Tampons are not necessary, or so Australian women are being told. July marks the kickoff for the Australian Goods and Services Tax (GST), the new system that will reduce the government’s slice of workers’ paychecks while slapping a 10 percent levy on the price of almost all consumer goods, except most food and necessary health products.
While any woman beyond menarche (and let’s face it, that’s a lot of us) would define sanitary products as “necessary” rather than as a luxury, the distinction seems lost on the conservative Liberal-National Coalition government, which has refused to add them to the list of GST-exempt health goods-a list that includes condoms, lubricants, and sunscreens.
“I wasn’t aware that menstruation was an illness,” Health Minister Michael Wooldridge told the Australian media in defense of the decision. In an apparent attempt to defuse charges of gender inequity, he added, “As a bloke, I’d like shaving cream exempt, but I’m not expecting it to be.”
It’s enough to make a woman see red. “If five million women did without these products, our public health would be compromised,” countered Jenny Macklin, health minister for the opposing Labor party. “The same cannot be said of shaving cream. It’s a very sad day when the public health benefits of female hygiene products have to be explained to the health minister. But unfortunately, that day has come.”
To imply that a tampon is an indulgent purchase-a special payday treat -is to invite a groundswell of indignation. And indeed, protesters mobilized rapidly over the Internet. The Women’s Electoral Lobby (WEL), a national nonpartisan political organization that has been a strong voice for Australian feminist lobbying, posted a petition on its Web site that attracted more than ten thousand names in just four weeks and was presented to Parliament in mid-February. The WEL campaign also included downloadable labels proclaiming “No Taxation on Menstruation” and “No Bleedin’ Tax!”
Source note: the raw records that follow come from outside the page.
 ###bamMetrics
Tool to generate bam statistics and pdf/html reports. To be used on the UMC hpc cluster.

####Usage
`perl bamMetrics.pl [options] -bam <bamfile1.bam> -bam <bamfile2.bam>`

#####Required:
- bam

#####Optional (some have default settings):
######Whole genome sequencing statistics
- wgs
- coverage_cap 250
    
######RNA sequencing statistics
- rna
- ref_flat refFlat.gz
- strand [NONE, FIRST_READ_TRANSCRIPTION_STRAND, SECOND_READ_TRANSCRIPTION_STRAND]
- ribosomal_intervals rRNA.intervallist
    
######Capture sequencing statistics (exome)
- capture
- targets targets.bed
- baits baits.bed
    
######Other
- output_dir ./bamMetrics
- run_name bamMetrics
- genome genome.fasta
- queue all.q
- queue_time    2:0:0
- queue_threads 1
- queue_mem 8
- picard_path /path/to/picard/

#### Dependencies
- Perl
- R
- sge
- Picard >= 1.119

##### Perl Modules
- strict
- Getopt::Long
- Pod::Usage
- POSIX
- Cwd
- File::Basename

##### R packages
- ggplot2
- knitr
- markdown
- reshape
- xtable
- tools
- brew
Outside Parliament House in Canberra, Erica Lewis, the national spokesperson for the WEL, read from a “Sanitary Pad Declaration,” printed on red paper and stuck onto sanitary pads, which presented the WEL’s arguments to the waiting press contingent. Students from the University of Wollongong calling themselves the Menstrual Avengers, clad in red capes and wearing mock blood-stained underwear as outerwear, pelted several senators with tampons as they attended a federal cabinet ministers’ meeting in the East Coast town of Nowra. Although Minister for Education David Kemp was reportedly struck on the head by a tampon, reports of injury, to his ego or otherwise, have yet to be confirmed.
In the coastal town of Murwillumbah, where Prime Minister John Howard was meeting with rural voters, one inventive protester, a.k.a. Tanya Tampon, clad in a full-body tampon outfit, shadowed the prime minister, her tampon string in one hand and a placard proclaiming “Stick your GST” in the other. Meanwhile, women’s groups around the country who had been communicating with the WEL and the National Union of Students through the feminist mailing list, Ausfem-Polnet, prepared a national day of action. On February 25, women took to the streets in Sydney, Melbourne, Brisbane, Canberra, Adelaide, Darwin, and Perth. Some wore T-shirts that read “I bleed and I vote.” Others chanted “Keep your bleeding tax off our Tampax.”
When the liberal-national Coalition won the federal election in 1998, it did so on a platform of far-reaching tax reform. In a parallel ballot, however, Australian voters elected the small watchdog party, the Australian Democrats, to its traditional position of holding the balance of power in the Senate. The Democrats pledged to make some food and health products exempt from the new GST, and when they allowed the bill to pass into law in 1999, their amendments were written into the legislation.